START EXERCISE DATA

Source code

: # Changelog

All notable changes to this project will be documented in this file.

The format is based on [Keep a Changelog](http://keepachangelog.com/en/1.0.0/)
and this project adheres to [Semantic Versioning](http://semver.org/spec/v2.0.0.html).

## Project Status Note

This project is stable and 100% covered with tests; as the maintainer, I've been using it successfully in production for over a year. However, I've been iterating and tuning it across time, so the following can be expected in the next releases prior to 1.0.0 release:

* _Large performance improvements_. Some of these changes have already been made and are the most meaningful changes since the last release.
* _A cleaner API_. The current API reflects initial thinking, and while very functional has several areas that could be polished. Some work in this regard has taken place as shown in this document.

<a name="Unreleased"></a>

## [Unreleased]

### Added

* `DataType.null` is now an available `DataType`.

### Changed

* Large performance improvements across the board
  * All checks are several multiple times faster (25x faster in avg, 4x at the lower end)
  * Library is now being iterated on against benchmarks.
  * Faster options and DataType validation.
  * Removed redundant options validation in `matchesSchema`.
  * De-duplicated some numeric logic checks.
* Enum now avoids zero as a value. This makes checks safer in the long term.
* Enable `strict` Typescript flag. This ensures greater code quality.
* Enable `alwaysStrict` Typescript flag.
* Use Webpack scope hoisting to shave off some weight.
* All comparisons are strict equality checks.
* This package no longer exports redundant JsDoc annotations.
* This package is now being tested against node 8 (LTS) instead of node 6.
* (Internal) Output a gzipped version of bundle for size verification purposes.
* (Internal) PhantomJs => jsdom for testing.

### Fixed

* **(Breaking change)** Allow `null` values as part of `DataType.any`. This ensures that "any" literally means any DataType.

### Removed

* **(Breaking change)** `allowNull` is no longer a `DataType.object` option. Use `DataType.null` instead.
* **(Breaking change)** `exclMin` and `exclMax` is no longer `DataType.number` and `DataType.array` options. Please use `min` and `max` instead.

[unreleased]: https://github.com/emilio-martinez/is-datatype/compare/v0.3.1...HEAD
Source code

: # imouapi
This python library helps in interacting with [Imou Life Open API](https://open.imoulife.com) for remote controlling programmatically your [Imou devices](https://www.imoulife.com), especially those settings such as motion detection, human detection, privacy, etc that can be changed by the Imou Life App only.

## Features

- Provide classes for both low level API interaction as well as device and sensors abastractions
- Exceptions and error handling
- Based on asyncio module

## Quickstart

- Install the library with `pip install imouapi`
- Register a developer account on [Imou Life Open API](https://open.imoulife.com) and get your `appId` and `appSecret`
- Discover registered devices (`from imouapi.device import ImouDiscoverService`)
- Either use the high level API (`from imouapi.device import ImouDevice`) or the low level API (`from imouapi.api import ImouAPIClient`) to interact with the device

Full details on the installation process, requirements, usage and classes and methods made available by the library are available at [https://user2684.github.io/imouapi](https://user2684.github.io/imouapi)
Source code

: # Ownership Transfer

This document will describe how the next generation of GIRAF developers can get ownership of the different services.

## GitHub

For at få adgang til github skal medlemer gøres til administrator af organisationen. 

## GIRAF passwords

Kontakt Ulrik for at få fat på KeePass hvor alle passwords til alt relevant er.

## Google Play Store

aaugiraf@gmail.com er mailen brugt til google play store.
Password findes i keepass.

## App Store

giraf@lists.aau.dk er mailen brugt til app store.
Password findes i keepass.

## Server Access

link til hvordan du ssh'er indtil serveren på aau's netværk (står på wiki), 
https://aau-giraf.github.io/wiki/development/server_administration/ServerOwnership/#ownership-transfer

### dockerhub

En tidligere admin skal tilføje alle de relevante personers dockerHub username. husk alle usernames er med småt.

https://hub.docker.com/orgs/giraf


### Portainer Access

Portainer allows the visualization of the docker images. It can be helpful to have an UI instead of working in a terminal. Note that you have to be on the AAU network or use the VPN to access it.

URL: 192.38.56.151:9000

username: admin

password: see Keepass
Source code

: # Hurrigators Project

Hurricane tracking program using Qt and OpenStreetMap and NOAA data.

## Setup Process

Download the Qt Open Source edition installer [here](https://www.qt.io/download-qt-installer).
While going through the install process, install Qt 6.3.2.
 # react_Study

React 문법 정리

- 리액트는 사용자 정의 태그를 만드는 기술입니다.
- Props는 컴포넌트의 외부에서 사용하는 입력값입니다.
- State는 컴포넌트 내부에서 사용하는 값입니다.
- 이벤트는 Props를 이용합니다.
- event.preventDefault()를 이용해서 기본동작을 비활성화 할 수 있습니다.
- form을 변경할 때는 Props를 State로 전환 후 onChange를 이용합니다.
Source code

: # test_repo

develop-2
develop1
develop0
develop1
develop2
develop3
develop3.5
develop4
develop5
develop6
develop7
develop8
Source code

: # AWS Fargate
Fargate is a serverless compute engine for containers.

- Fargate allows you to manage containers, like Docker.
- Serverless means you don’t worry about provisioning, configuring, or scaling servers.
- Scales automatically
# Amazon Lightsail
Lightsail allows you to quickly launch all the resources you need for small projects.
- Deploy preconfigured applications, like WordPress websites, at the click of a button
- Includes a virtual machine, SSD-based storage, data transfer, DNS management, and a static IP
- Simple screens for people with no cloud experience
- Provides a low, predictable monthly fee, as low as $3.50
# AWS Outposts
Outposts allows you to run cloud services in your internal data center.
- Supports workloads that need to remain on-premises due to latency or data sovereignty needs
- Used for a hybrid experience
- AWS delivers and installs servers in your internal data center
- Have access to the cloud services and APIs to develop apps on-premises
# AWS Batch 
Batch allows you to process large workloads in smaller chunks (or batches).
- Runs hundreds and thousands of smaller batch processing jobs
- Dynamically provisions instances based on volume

END EXERCISE DATA

▶ _DESCRIPTION OF THE TASK_:
Take every line from the records above that has the word "options" and copy it.

▶ _RESULT OF THIS TASK_:
  * Faster options and DataType validation.
  * Removed redundant options validation in `matchesSchema`.
* **(Breaking change)** `exclMin` and `exclMax` is no longer `DataType.number` and `DataType.array` options. Please use `min` and `max` instead.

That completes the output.